— Problem description —
Print the listing exactly as it stands, and skip any pictures in it.

==================================================

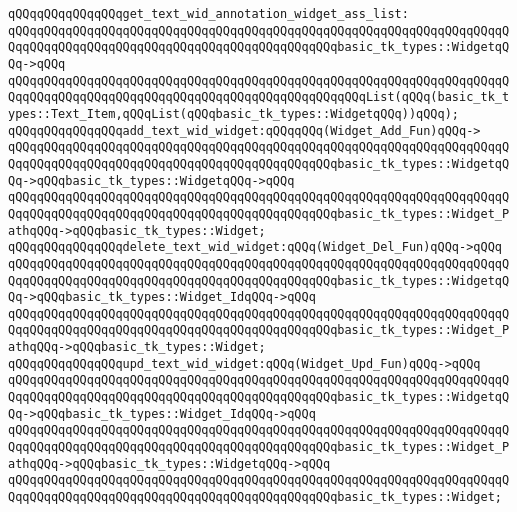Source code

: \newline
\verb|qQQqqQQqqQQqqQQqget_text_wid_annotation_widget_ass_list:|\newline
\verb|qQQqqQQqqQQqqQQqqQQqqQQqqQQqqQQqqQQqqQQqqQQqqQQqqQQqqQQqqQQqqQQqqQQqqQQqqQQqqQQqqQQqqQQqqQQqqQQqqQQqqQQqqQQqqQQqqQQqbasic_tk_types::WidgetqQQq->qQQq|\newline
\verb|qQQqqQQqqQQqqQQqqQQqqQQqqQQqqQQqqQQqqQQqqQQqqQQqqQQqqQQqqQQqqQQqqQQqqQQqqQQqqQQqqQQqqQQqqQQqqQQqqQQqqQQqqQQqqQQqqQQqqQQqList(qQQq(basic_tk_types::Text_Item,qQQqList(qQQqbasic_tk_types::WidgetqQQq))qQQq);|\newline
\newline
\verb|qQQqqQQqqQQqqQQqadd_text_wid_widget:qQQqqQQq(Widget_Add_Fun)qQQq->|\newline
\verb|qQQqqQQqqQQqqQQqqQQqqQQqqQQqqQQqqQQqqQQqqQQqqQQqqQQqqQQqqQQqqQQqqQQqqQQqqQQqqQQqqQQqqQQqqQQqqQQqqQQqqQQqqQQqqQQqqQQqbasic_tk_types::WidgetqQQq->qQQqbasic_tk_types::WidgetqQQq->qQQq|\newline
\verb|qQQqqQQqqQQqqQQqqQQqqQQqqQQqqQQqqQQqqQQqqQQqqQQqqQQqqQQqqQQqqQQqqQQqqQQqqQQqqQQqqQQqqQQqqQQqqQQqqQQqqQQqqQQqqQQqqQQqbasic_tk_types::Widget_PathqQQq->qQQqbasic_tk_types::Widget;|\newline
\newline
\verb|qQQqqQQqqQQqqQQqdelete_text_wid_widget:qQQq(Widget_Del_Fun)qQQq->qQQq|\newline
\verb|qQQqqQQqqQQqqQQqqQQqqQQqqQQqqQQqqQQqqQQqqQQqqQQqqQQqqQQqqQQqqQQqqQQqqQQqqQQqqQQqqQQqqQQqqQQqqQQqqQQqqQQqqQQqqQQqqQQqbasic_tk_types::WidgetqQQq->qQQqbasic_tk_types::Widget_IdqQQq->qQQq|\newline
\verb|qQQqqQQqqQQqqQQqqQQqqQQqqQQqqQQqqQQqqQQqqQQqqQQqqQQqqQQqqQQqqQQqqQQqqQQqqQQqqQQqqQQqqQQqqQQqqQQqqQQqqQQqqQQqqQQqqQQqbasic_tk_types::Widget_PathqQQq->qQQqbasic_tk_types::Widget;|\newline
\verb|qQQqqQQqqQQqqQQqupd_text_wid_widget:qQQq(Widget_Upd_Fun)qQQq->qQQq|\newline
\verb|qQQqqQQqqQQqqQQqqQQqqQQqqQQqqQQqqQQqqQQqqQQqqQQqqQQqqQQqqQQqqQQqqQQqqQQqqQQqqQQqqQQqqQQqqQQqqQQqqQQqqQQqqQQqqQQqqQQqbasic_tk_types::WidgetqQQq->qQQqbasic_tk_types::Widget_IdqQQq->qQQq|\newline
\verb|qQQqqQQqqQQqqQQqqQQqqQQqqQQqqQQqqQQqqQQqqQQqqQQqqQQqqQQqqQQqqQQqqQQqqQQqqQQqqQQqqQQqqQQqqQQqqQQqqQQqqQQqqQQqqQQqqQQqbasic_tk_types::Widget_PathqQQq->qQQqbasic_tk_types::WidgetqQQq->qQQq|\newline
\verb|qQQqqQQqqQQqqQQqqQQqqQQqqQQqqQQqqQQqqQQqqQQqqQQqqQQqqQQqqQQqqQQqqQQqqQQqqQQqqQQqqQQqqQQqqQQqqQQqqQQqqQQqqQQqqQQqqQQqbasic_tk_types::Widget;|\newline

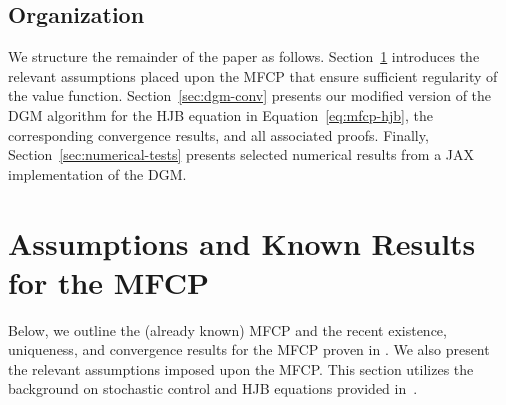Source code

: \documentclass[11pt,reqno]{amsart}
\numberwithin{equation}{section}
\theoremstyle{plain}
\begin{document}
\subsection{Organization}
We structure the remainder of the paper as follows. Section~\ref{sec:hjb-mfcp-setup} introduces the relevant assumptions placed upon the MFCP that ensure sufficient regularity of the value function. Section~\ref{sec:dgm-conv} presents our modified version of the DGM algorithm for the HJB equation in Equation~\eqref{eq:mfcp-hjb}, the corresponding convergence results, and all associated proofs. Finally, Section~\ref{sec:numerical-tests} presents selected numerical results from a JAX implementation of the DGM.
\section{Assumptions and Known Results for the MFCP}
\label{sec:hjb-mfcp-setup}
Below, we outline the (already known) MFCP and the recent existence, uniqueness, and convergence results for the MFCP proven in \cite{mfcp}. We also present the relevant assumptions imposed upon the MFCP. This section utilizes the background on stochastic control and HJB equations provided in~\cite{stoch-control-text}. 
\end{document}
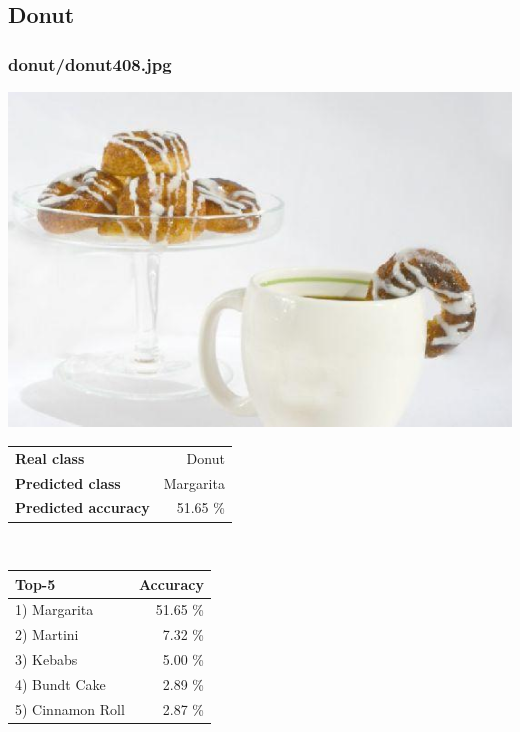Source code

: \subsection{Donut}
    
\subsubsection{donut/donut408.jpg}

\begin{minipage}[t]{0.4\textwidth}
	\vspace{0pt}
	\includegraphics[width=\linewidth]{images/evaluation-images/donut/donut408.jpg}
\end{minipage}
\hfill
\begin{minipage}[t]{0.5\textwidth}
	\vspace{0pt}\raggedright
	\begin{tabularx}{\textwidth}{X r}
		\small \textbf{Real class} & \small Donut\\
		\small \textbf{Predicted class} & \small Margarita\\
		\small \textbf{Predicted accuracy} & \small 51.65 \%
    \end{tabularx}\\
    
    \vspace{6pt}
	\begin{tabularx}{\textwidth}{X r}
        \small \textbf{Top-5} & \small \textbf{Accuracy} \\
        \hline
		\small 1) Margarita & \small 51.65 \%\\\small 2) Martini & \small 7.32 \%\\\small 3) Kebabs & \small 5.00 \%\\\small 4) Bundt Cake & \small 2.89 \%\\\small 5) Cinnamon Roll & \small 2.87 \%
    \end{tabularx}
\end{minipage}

==================================================

— Written answer —
Source code

: \newline
\verb|qQQqqQQqqQQqqQQqget_text_wid_annotation_widget_ass_list:|\newline
\verb|qQQqqQQqqQQqqQQqqQQqqQQqqQQqqQQqqQQqqQQqqQQqqQQqqQQqqQQqqQQqqQQqqQQqqQQqqQQqqQQqqQQqqQQqqQQqqQQqqQQqqQQqqQQqqQQqqQQqbasic_tk_types::WidgetqQQq->qQQq|\newline
\verb|qQQqqQQqqQQqqQQqqQQqqQQqqQQqqQQqqQQqqQQqqQQqqQQqqQQqqQQqqQQqqQQqqQQqqQQqqQQqqQQqqQQqqQQqqQQqqQQqqQQqqQQqqQQqqQQqqQQqqQQqList(qQQq(basic_tk_types::Text_Item,qQQqList(qQQqbasic_tk_types::WidgetqQQq))qQQq);|\newline
\newline
\verb|qQQqqQQqqQQqqQQqadd_text_wid_widget:qQQqqQQq(Widget_Add_Fun)qQQq->|\newline
\verb|qQQqqQQqqQQqqQQqqQQqqQQqqQQqqQQqqQQqqQQqqQQqqQQqqQQqqQQqqQQqqQQqqQQqqQQqqQQqqQQqqQQqqQQqqQQqqQQqqQQqqQQqqQQqqQQqqQQqbasic_tk_types::WidgetqQQq->qQQqbasic_tk_types::WidgetqQQq->qQQq|\newline
\verb|qQQqqQQqqQQqqQQqqQQqqQQqqQQqqQQqqQQqqQQqqQQqqQQqqQQqqQQqqQQqqQQqqQQqqQQqqQQqqQQqqQQqqQQqqQQqqQQqqQQqqQQqqQQqqQQqqQQqbasic_tk_types::Widget_PathqQQq->qQQqbasic_tk_types::Widget;|\newline
\newline
\verb|qQQqqQQqqQQqqQQqdelete_text_wid_widget:qQQq(Widget_Del_Fun)qQQq->qQQq|\newline
\verb|qQQqqQQqqQQqqQQqqQQqqQQqqQQqqQQqqQQqqQQqqQQqqQQqqQQqqQQqqQQqqQQqqQQqqQQqqQQqqQQqqQQqqQQqqQQqqQQqqQQqqQQqqQQqqQQqqQQqbasic_tk_types::WidgetqQQq->qQQqbasic_tk_types::Widget_IdqQQq->qQQq|\newline
\verb|qQQqqQQqqQQqqQQqqQQqqQQqqQQqqQQqqQQqqQQqqQQqqQQqqQQqqQQqqQQqqQQqqQQqqQQqqQQqqQQqqQQqqQQqqQQqqQQqqQQqqQQqqQQqqQQqqQQqbasic_tk_types::Widget_PathqQQq->qQQqbasic_tk_types::Widget;|\newline
\verb|qQQqqQQqqQQqqQQqupd_text_wid_widget:qQQq(Widget_Upd_Fun)qQQq->qQQq|\newline
\verb|qQQqqQQqqQQqqQQqqQQqqQQqqQQqqQQqqQQqqQQqqQQqqQQqqQQqqQQqqQQqqQQqqQQqqQQqqQQqqQQqqQQqqQQqqQQqqQQqqQQqqQQqqQQqqQQqqQQqbasic_tk_types::WidgetqQQq->qQQqbasic_tk_types::Widget_IdqQQq->qQQq|\newline
\verb|qQQqqQQqqQQqqQQqqQQqqQQqqQQqqQQqqQQqqQQqqQQqqQQqqQQqqQQqqQQqqQQqqQQqqQQqqQQqqQQqqQQqqQQqqQQqqQQqqQQqqQQqqQQqqQQqqQQqbasic_tk_types::Widget_PathqQQq->qQQqbasic_tk_types::WidgetqQQq->qQQq|\newline
\verb|qQQqqQQqqQQqqQQqqQQqqQQqqQQqqQQqqQQqqQQqqQQqqQQqqQQqqQQqqQQqqQQqqQQqqQQqqQQqqQQqqQQqqQQqqQQqqQQqqQQqqQQqqQQqqQQqqQQqbasic_tk_types::Widget;|\newline

Source code

: \documentclass[11pt,reqno]{amsart}
\numberwithin{equation}{section}
\theoremstyle{plain}
\begin{document}
\subsection{Organization}
We structure the remainder of the paper as follows. Section~\ref{sec:hjb-mfcp-setup} introduces the relevant assumptions placed upon the MFCP that ensure sufficient regularity of the value function. Section~\ref{sec:dgm-conv} presents our modified version of the DGM algorithm for the HJB equation in Equation~\eqref{eq:mfcp-hjb}, the corresponding convergence results, and all associated proofs. Finally, Section~\ref{sec:numerical-tests} presents selected numerical results from a JAX implementation of the DGM.
\section{Assumptions and Known Results for the MFCP}
\label{sec:hjb-mfcp-setup}
Below, we outline the (already known) MFCP and the recent existence, uniqueness, and convergence results for the MFCP proven in \cite{mfcp}. We also present the relevant assumptions imposed upon the MFCP. This section utilizes the background on stochastic control and HJB equations provided in~\cite{stoch-control-text}. 
\end{document}
Source code

: \subsection{Donut}
    
\subsubsection{donut/donut408.jpg}

\begin{minipage}[t]{0.4\textwidth}
	\vspace{0pt}
	\includegraphics[width=\linewidth]{images/evaluation-images/donut/donut408.jpg}
\end{minipage}
\hfill
\begin{minipage}[t]{0.5\textwidth}
	\vspace{0pt}\raggedright
	\begin{tabularx}{\textwidth}{X r}
		\small \textbf{Real class} & \small Donut\\
		\small \textbf{Predicted class} & \small Margarita\\
		\small \textbf{Predicted accuracy} & \small 51.65 \%
    \end{tabularx}\\
    
    \vspace{6pt}
	\begin{tabularx}{\textwidth}{X r}
        \small \textbf{Top-5} & \small \textbf{Accuracy} \\
        \hline
		\small 1) Margarita & \small 51.65 \%\\\small 2) Martini & \small 7.32 \%\\\small 3) Kebabs & \small 5.00 \%\\\small 4) Bundt Cake & \small 2.89 \%\\\small 5) Cinnamon Roll & \small 2.87 \%
    \end{tabularx}
\end{minipage}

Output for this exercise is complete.